SOURCE DATA.

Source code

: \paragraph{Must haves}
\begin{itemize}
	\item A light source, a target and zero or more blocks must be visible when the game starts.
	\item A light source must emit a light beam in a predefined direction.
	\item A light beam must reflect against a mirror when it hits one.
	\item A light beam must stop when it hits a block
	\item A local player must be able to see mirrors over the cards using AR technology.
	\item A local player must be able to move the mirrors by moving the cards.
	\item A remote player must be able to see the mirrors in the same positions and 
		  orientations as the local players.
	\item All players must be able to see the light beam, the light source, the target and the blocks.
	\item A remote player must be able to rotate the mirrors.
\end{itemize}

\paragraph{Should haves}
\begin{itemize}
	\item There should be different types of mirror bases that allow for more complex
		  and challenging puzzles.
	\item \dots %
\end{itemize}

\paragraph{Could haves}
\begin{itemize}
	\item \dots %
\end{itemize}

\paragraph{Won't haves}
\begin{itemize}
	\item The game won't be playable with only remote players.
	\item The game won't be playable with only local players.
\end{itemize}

--

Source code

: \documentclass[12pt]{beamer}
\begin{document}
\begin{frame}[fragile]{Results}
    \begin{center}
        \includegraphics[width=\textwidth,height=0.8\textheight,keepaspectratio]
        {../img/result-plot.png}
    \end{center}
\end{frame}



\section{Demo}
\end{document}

==

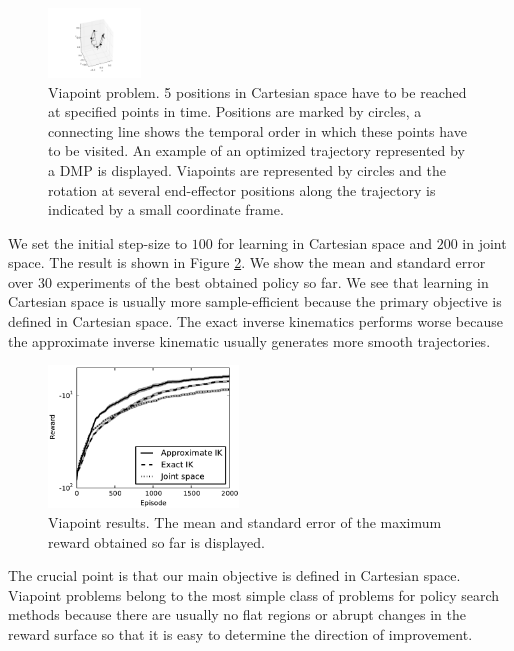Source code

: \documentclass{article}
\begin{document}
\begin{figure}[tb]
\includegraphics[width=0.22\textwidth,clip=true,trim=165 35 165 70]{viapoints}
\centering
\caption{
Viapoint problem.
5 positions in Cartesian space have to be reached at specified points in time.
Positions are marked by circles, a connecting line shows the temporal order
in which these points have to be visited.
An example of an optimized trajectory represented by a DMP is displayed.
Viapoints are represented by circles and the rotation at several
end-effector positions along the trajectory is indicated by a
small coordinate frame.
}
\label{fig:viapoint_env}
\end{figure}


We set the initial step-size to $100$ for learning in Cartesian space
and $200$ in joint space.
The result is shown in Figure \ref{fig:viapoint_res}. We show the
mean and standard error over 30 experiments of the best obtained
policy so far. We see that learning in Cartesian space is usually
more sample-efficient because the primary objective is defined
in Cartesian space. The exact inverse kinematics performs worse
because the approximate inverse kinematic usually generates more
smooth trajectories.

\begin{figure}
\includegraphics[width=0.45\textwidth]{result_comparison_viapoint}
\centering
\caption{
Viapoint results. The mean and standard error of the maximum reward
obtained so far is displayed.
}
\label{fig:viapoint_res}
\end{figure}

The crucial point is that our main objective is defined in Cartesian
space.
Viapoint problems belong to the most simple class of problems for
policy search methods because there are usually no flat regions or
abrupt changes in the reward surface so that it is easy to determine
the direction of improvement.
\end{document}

TASK DESCRIPTION.
What you return must be an exact retyping of the lines above starting at the line with "the game starts." and ending at the line with "moving the cards.", and nothing besides.

YOUR RESPONSE.
	\item A light source, a target and zero or more blocks must be visible when the game starts.
	\item A light source must emit a light beam in a predefined direction.
	\item A light beam must reflect against a mirror when it hits one.
	\item A light beam must stop when it hits a block
	\item A local player must be able to see mirrors over the cards using AR technology.
	\item A local player must be able to move the mirrors by moving the cards.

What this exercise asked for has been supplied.